Let’s write a basic version of the map function that evaluates an expression. When I tried to read the source code for purrr::map I got pretty intimidated, but the pattern that map emulates – a loop of function calls – is possible to implement in a simple manner with rlang tools.

library(rlang)

expr_map <- function(.x, .expr, ...) {
  out <- list()

  for (i in seq_along(.x)) {
    out[i] <- eval_tidy(.expr, data = dots_list(..., .x = .x[[i]]) )
  }

  out
}

Instead of an anonymous function (as is often used with map) we pass in an expression. We will iterate through a for loop for each element of .x and evaluate the expression. Really? We can write a version of map in 4 lines of code? There are many reasons why the real one is better, but this one really does accomplish the core pattern, but using expressions instead of functions. Like the real map, you can use .x as a pronoun

expr_map(c(1, 2, 3), expr(.x^2))

## [[1]]
## [1] 1
## 
## [[2]]
## [1] 4
## 
## [[3]]
## [1] 9

We can also refer to variables in the environment…

y=5

expr_map(c(1,2,3), expr(.x^2 + y))

## [[1]]
## [1] 6
## 
## [[2]]
## [1] 9
## 
## [[3]]
## [1] 14

And add variables to the overscope with dots, which will be seen ahead of the environment.

y=5

expr_map(c(1, 2, 3), expr(.x^2 + y), y=-1)

## [[1]]
## [1] 0
## 
## [[2]]
## [1] 3
## 
## [[3]]
## [1] 8

The possibilities are sort of endless.
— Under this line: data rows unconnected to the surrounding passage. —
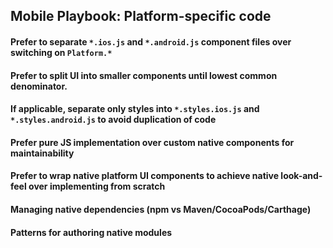 ## Mobile Playbook: Platform-specific code

#### Prefer to separate `*.ios.js` and `*.android.js` component files over switching on `Platform.*`

#### Prefer to split UI into smaller components until lowest common denominator.

#### If applicable, separate only styles into `*.styles.ios.js` and `*.styles.android.js` to avoid duplication of code

#### Prefer pure JS implementation over custom native components for maintainability

#### Prefer to wrap native platform UI components to achieve native look-and-feel over implementing from scratch

#### Managing native dependencies (npm vs Maven/CocoaPods/Carthage)

#### Patterns for authoring native modules
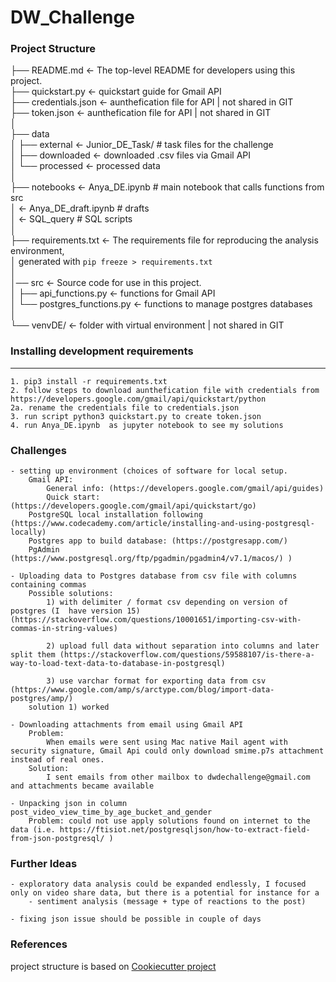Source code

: # DW_Challenge


### Project Structure

├── README.md          <- The top-level README for developers using this project.           
├── quickstart.py      <- quickstart guide for Gmail API                                    
├── credentials.json   <- aunthefication file for  API | not shared in GIT                  
├── token.json         <- aunthefication file for  API | not shared in GIT  
│                                                                                           
├── data                                                                                    
│   ├── external       <- Junior_DE_Task/    # task files for the challenge                
│   ├── downloaded     <- downloaded .csv files via Gmail API                                   
│   └── processed      <- processed data                      
│                                                                                           
├── notebooks          <- Anya_DE.ipynb         # main notebook that calls functions from src    
│                      <- Anya_DE_draft.ipynb   # drafts                                    
│                      <- SQL_query             # SQL scripts                               
│                                                                                           
├── requirements.txt   <- The requirements file for reproducing the analysis environment,   
│                         generated with `pip freeze > requirements.txt`                    
│                                                                                           
│── src                <- Source code for use in this project.                              
│   ├── api_functions.py           <-  functions for Gmail API                              
│   └── postgres_functions.py      <-  functions to manage postgres databases  
│                                                                                           
└── venvDE/            <- folder with virtual environment | not shared in GIT                 

### Installing development requirements
------------

    1. pip3 install -r requirements.txt
    2. follow steps to download aunthefication file with credentials from  https://developers.google.com/gmail/api/quickstart/python
    2a. rename the credentials file to credentials.json
    3. run script python3 quickstart.py to create token.json
    4. run Anya_DE.ipynb  as jupyter notebook to see my solutions 

### Challenges
    - setting up environment (choices of software for local setup. 
        Gmail API: 
            General info: (https://developers.google.com/gmail/api/guides) 
            Quick start: (https://developers.google.com/gmail/api/quickstart/go) 
        PostgreSQL local installation following (https://www.codecademy.com/article/installing-and-using-postgresql-locally) 
        Postgres app to build database: (https://postgresapp.com/) 
        PgAdmin (https://www.postgresql.org/ftp/pgadmin/pgadmin4/v7.1/macos/) )

    - Uploading data to Postgres database from csv file with columns containing commas
        Possible solutions: 
            1) with delimiter / format csv depending on version of postgres (I  have version 15) (https://stackoverflow.com/questions/10001651/importing-csv-with-commas-in-string-values) 

            2) upload full data without separation into columns and later split them (https://stackoverflow.com/questions/59588107/is-there-a-way-to-load-text-data-to-database-in-postgresql)

            3) use varchar format for exporting data from csv (https://www.google.com/amp/s/arctype.com/blog/import-data-postgres/amp/)
        solution 1) worked
    
    - Downloading attachments from email using Gmail API
        Problem: 
            When emails were sent using Mac native Mail agent with security signature, Gmail Api could only download smime.p7s attachment instead of real ones.
        Solution: 
            I sent emails from other mailbox to dwdechallenge@gmail.com and attachments became available

    - Unpacking json in column post_video_view_time_by_age_bucket_and_gender
        Problem: could not use apply solutions found on internet to the data (i.e. https://ftisiot.net/postgresqljson/how-to-extract-field-from-json-postgresql/ )

### Further Ideas
    - exploratory data analysis could be expanded endlessly, I focused only on video share data, but there is a potential for instance for a 
        - sentiment analysis (message + type of reactions to the post)

    - fixing json issue should be possible in couple of days

### References

project structure is based on [Cookiecutter project](http://drivendata.github.io/cookiecutter-data-science/)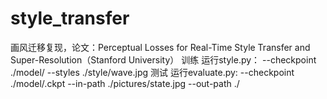 # style_transfer
画风迁移复现，论文：Perceptual Losses for Real-Time Style Transfer and Super-Resolution（Stanford University）
训练  运行style.py：     --checkpoint ./model/ --styles ./style/wave.jpg
测试  运行evaluate.py:   --checkpoint ./model/.ckpt  --in-path ./pictures/state.jpg --out-path ./
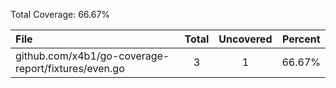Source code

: Total Coverage: 66.67%

| File | Total | Uncovered | Percent |
| :--- | :---: | :-------: | :-----: |
| github.com/x4b1/go-coverage-report/fixtures/even.go | 3 | 1 | 66.67% |
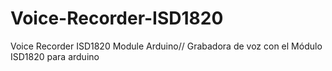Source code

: # Voice-Recorder-ISD1820
Voice Recorder ISD1820 Module Arduino// Grabadora de voz con el Módulo ISD1820 para arduino
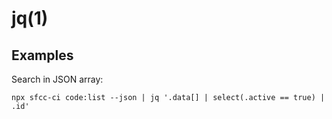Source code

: # jq(1)

## Examples

  Search in JSON array:

    npx sfcc-ci code:list --json | jq '.data[] | select(.active == true) | .id'


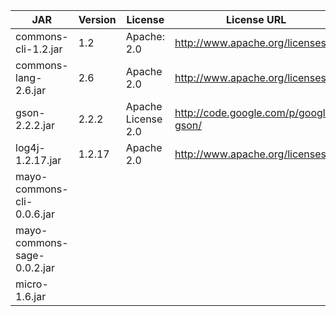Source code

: 
| JAR | Version | License | License URL | URL | Notes |
| --- | --- | --- | --- | --- | --- |
| commons-cli-1.2.jar | 1.2 | Apache: 2.0 | http://www.apache.org/licenses/ | http://commons.apache.org/proper/commons-cli/index.html |  |
| commons-lang-2.6.jar | 2.6 | Apache 2.0 | http://www.apache.org/licenses/ | http://commons.apache.org/proper/commons-lang/index.html |  |
| gson-2.2.2.jar | 2.2.2 | Apache License 2.0 | http://code.google.com/p/google-gson/ |  |  |
| log4j-1.2.17.jar | 1.2.17 | Apache 2.0 | http://www.apache.org/licenses/ | http://logging.apache.org/log4j/1.2/ |  |
| mayo-commons-cli-0.0.6.jar |  |  |  |  |  |
| mayo-commons-sage-0.0.2.jar |  |  |  |  |  |
| micro-1.6.jar |  |  |  |  |  |  |  |
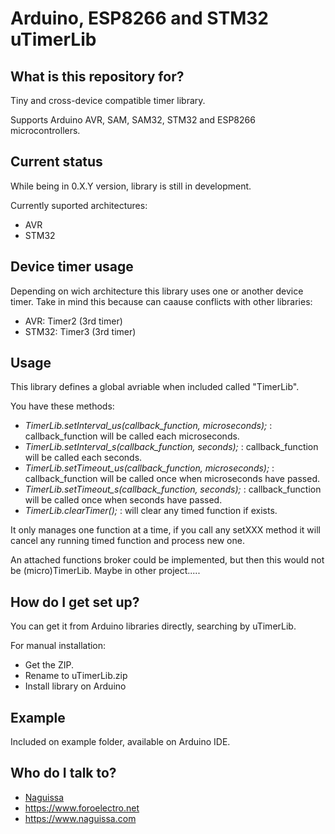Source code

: # Arduino, ESP8266 and STM32 uTimerLib

## What is this repository for? ##

Tiny and cross-device compatible timer library.

Supports Arduino AVR, SAM, SAM32, STM32 and ESP8266 microcontrollers.


## Current status ##

While being in 0.X.Y version, library is still in development.

Currently suported architectures:
 - AVR
 - STM32

## Device timer usage ##

Depending on wich architecture this library uses one or another device timer. Take in mind this because can caause conflicts with other libraries:

 - AVR: Timer2 (3rd timer)
 - STM32: Timer3 (3rd timer)

## Usage ##

This library defines a global avriable when included called "TimerLib".

You have these methods:
 - *TimerLib.setInterval_us(callback_function, microseconds);* : callback_function will be called each microseconds.
 - *TimerLib.setInterval_s(callback_function, seconds);* : callback_function will be called each seconds.
 - *TimerLib.setTimeout_us(callback_function, microseconds);* : callback_function will be called once when microseconds have passed.
 - *TimerLib.setTimeout_s(callback_function, seconds);* : callback_function will be called once when seconds have passed.
 - *TimerLib.clearTimer();* : will clear any timed function if exists.

It only manages one function at a time, if you call any setXXX method it will cancel any running timed function and process new one.

An attached functions broker could be implemented, but then this would not be (micro)TimerLib. Maybe in other project.....

## How do I get set up? ##

You can get it from Arduino libraries directly, searching by uTimerLib.

For manual installation:

 * Get the ZIP.
 * Rename to uTimerLib.zip
 * Install library on Arduino

## Example ##

Included on example folder, available on Arduino IDE.



## Who do I talk to? ##

 * [Naguissa](https://github.com/Naguissa)
 * https://www.foroelectro.net
 * https://www.naguissa.com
For example, it has always annoyed me that when you use a dataframe with pmap, you need to manually match up the columns with ..1, ..2, etc.

mydf <- tibble(
  name = c("John", "Jay", "James"),
  hgt = c(72, 68, 81),
  wgt = c(171, 140, 190)
)

pmap(mydf, ~paste0("The BMI of ", ..1, " is ", round(..3^2 / ..2, 1) ))

## [[1]]
## [1] "The BMI of John is 406.1"
## 
## [[2]]
## [1] "The BMI of Jay is 288.2"
## 
## [[3]]
## [1] "The BMI of James is 445.7"

Our custom version will allow referencing the column names directly in the anonymous expression.

expr_pmap <- function(.data, .expr) {
  out <- list()

  for (i in 1:nrow(.data)) {
    out[i] <- eval_tidy(.expr, data = .data[i, ] )
  }

  out
}

expr_pmap(mydf, expr(paste0("The BMI of ", name, " is ", round(wgt^2 / hgt, 2))) )

## [[1]]
## [1] "The BMI of John is 406.12"
## 
## [[2]]
## [1] "The BMI of Jay is 288.24"
## 
## [[3]]
## [1] "The BMI of James is 445.68"

This implementation is very slow and limited, but I think it is compelling to see how quickly we can write different types of higher-order functions akin to map functions to manipulate expressions instead of functions. I can’t tell yet in what ways higher-order functions based on expressions or quosures might have different capabilities than the ones we are used to based on functions.